- _Your assignment_
When the line containing "contains information about" is reached, include it and end there; set down verbatim every line before it, starting at the top of the records.

- _Record excerpts_
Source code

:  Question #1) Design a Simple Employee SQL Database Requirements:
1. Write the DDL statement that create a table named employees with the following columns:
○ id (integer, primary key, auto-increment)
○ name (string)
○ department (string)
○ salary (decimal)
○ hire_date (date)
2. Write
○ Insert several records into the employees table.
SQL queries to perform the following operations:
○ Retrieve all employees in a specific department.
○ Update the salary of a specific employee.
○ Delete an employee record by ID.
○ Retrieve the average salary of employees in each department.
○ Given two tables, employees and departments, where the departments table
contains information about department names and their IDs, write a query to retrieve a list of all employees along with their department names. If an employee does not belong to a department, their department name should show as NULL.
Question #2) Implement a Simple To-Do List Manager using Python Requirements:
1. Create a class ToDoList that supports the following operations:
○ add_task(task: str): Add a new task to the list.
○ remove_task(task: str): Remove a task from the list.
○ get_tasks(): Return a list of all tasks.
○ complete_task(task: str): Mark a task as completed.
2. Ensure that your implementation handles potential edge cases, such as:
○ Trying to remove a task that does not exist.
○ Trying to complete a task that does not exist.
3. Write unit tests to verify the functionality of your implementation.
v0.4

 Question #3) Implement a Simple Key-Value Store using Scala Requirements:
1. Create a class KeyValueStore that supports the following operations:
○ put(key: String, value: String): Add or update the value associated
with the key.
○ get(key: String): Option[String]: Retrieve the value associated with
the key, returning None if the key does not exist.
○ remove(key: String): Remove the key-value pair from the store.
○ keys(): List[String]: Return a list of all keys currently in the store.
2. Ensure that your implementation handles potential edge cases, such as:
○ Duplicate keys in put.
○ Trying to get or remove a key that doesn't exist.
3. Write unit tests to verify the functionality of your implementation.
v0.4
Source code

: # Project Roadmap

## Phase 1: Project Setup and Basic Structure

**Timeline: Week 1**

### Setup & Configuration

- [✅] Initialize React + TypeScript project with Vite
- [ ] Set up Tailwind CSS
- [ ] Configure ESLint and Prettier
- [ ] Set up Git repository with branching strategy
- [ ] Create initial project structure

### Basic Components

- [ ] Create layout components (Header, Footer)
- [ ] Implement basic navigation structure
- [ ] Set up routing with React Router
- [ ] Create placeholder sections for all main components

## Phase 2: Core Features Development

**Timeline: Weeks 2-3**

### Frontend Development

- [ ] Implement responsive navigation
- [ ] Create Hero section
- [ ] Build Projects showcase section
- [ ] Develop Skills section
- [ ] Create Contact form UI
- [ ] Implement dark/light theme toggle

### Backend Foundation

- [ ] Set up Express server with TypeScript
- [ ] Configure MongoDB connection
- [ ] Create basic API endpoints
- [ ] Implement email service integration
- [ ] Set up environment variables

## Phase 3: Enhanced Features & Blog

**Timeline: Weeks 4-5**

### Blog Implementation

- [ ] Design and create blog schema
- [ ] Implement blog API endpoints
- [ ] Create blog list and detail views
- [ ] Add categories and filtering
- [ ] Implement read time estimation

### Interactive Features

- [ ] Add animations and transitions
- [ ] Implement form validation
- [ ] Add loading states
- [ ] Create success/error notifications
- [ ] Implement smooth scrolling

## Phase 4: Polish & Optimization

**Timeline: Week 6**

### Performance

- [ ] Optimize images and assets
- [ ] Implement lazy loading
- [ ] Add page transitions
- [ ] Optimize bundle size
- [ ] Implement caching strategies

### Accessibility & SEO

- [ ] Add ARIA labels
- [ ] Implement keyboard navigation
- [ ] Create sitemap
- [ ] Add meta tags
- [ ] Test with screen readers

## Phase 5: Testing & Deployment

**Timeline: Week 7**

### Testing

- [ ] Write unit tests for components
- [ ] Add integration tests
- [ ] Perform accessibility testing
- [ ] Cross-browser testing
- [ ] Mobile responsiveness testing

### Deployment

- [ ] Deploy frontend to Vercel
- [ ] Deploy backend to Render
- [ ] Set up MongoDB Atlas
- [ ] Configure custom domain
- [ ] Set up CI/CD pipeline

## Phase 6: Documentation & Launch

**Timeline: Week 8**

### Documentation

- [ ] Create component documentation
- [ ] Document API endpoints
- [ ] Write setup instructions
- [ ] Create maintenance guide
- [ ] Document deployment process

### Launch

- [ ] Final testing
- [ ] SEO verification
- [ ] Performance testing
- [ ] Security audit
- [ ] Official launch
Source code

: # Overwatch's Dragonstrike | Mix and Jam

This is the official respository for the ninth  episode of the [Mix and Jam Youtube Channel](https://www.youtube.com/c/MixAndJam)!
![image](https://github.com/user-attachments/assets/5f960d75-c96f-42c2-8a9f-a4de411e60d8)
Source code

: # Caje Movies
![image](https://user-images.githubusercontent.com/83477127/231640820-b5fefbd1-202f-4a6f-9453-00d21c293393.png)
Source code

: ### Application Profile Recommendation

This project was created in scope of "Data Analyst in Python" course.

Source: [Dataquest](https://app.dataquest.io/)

- _Solution to the problem_
Source code

:  Question #1) Design a Simple Employee SQL Database Requirements:
1. Write the DDL statement that create a table named employees with the following columns:
○ id (integer, primary key, auto-increment)
○ name (string)
○ department (string)
○ salary (decimal)
○ hire_date (date)
2. Write
○ Insert several records into the employees table.
SQL queries to perform the following operations:
○ Retrieve all employees in a specific department.
○ Update the salary of a specific employee.
○ Delete an employee record by ID.
○ Retrieve the average salary of employees in each department.
○ Given two tables, employees and departments, where the departments table
contains information about department names and their IDs, write a query to retrieve a list of all employees along with their department names. If an employee does not belong to a department, their department name should show as NULL.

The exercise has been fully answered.